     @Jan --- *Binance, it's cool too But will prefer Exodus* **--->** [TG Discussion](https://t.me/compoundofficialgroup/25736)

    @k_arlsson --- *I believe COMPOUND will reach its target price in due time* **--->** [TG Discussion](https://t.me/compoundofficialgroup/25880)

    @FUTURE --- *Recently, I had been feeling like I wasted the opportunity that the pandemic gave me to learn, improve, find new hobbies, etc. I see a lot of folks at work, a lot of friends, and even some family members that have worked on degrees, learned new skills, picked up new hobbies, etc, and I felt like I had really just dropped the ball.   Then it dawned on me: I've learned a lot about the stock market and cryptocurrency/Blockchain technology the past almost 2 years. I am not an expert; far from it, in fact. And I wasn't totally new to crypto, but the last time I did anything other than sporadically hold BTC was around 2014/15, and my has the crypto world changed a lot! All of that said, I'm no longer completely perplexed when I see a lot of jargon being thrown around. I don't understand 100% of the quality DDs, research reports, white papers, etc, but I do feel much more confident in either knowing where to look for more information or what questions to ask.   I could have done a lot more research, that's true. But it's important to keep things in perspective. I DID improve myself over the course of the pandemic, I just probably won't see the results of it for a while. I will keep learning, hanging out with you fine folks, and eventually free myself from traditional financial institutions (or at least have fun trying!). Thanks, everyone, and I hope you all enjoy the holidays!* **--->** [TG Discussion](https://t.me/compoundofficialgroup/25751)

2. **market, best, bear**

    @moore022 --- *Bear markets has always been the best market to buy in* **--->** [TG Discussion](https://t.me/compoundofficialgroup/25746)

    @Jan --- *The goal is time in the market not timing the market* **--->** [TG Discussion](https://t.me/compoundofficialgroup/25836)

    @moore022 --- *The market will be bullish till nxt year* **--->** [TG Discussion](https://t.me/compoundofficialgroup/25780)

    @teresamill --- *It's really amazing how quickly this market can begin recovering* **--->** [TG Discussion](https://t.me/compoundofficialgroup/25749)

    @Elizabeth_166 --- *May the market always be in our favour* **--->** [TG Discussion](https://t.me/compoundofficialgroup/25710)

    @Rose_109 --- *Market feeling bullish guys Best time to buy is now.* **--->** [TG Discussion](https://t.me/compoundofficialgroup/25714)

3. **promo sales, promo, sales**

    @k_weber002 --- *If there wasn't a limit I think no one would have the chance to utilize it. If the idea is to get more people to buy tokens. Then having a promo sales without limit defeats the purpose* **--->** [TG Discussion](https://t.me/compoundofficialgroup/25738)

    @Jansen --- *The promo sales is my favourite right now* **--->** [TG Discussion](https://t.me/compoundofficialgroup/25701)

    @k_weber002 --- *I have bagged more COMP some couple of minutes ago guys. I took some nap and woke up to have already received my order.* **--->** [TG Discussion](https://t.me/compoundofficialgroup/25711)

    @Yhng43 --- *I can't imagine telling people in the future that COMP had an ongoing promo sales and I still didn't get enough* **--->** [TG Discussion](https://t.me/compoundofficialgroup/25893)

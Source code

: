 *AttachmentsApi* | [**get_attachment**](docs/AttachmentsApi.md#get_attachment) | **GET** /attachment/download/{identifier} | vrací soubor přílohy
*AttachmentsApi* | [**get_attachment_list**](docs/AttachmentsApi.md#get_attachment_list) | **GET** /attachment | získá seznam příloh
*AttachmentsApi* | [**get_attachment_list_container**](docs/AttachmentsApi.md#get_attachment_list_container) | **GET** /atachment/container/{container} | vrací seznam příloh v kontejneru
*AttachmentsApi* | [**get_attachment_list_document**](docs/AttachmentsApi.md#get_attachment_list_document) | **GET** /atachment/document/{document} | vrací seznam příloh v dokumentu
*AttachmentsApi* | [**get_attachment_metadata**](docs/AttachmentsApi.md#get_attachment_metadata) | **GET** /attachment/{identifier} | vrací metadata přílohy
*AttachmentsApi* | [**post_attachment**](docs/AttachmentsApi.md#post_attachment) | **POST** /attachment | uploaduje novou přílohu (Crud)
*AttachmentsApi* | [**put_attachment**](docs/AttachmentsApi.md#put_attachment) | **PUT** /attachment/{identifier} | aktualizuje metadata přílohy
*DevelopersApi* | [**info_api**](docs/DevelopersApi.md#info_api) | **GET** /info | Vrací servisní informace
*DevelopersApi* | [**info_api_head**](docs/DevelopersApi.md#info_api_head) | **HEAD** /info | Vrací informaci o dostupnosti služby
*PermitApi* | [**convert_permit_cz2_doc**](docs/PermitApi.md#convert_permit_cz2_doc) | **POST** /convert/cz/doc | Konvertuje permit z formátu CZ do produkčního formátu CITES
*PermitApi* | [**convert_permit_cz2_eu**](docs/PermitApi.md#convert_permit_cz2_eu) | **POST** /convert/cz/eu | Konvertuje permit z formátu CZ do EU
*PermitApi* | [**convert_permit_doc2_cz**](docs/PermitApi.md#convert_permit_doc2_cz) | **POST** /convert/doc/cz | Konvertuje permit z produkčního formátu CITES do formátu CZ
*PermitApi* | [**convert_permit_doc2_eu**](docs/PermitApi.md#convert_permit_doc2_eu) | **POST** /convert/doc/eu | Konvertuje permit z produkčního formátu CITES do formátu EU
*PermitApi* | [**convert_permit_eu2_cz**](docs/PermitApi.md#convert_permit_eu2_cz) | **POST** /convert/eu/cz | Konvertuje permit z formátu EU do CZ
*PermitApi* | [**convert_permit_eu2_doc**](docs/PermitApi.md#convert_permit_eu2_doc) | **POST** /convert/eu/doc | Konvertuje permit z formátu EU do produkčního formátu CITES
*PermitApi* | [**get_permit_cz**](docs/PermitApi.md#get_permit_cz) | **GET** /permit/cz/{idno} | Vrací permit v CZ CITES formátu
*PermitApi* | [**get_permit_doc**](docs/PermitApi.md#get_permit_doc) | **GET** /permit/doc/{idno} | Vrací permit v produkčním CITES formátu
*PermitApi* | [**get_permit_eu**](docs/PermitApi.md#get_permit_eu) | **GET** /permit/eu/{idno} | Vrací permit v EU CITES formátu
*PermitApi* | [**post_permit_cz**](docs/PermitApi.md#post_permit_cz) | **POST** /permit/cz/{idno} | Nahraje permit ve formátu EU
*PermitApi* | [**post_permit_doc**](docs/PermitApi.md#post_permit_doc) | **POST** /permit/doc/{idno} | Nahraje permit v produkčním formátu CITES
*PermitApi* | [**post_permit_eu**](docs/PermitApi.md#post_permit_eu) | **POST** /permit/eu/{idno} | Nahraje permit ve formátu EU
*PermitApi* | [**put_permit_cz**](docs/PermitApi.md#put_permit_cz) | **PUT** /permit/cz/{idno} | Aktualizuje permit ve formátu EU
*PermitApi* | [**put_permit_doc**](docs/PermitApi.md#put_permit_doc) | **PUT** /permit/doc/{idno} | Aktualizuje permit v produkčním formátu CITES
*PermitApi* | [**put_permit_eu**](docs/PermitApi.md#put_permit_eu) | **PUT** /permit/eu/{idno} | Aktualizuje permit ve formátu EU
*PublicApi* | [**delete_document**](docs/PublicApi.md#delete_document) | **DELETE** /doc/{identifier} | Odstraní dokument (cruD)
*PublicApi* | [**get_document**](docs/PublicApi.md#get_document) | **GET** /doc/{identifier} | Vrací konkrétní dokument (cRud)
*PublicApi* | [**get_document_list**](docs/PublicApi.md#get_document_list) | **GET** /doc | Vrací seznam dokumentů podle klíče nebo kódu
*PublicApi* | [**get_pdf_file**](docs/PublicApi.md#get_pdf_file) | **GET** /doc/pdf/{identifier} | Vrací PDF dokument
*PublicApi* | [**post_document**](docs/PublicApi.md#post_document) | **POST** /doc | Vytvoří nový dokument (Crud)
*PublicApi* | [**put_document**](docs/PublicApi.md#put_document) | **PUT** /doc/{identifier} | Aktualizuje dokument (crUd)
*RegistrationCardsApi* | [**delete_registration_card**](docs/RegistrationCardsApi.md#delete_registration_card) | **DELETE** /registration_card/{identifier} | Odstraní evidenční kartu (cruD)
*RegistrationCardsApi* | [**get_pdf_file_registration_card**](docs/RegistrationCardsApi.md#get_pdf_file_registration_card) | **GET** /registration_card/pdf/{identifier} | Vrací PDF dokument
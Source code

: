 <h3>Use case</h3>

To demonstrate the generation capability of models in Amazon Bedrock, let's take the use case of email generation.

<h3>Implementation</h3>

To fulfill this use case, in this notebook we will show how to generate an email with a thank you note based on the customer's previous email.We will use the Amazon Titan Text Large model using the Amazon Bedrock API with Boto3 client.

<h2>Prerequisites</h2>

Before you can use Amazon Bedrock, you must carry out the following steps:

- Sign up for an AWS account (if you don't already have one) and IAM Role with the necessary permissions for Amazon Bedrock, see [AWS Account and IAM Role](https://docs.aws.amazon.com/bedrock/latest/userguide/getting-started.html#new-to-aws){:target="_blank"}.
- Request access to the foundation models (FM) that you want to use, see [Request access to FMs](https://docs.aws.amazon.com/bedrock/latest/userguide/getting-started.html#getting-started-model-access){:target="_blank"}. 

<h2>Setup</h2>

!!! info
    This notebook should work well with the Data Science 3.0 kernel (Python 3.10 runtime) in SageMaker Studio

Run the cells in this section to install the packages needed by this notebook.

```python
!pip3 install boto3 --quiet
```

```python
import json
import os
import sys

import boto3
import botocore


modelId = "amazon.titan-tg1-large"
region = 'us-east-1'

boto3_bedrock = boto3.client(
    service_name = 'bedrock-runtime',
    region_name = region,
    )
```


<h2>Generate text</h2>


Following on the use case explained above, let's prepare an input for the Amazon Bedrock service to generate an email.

————

What to produce — Look back at the data above. Transcribe exactly the lines starting at the line that contains "CZ do produkčního formátu CITES" and ending at the line that contains "formátu CZ do EU".

Task answer —
*PermitApi* | [**convert_permit_cz2_doc**](docs/PermitApi.md#convert_permit_cz2_doc) | **POST** /convert/cz/doc | Konvertuje permit z formátu CZ do produkčního formátu CITES
*PermitApi* | [**convert_permit_cz2_eu**](docs/PermitApi.md#convert_permit_cz2_eu) | **POST** /convert/cz/eu | Konvertuje permit z formátu CZ do EU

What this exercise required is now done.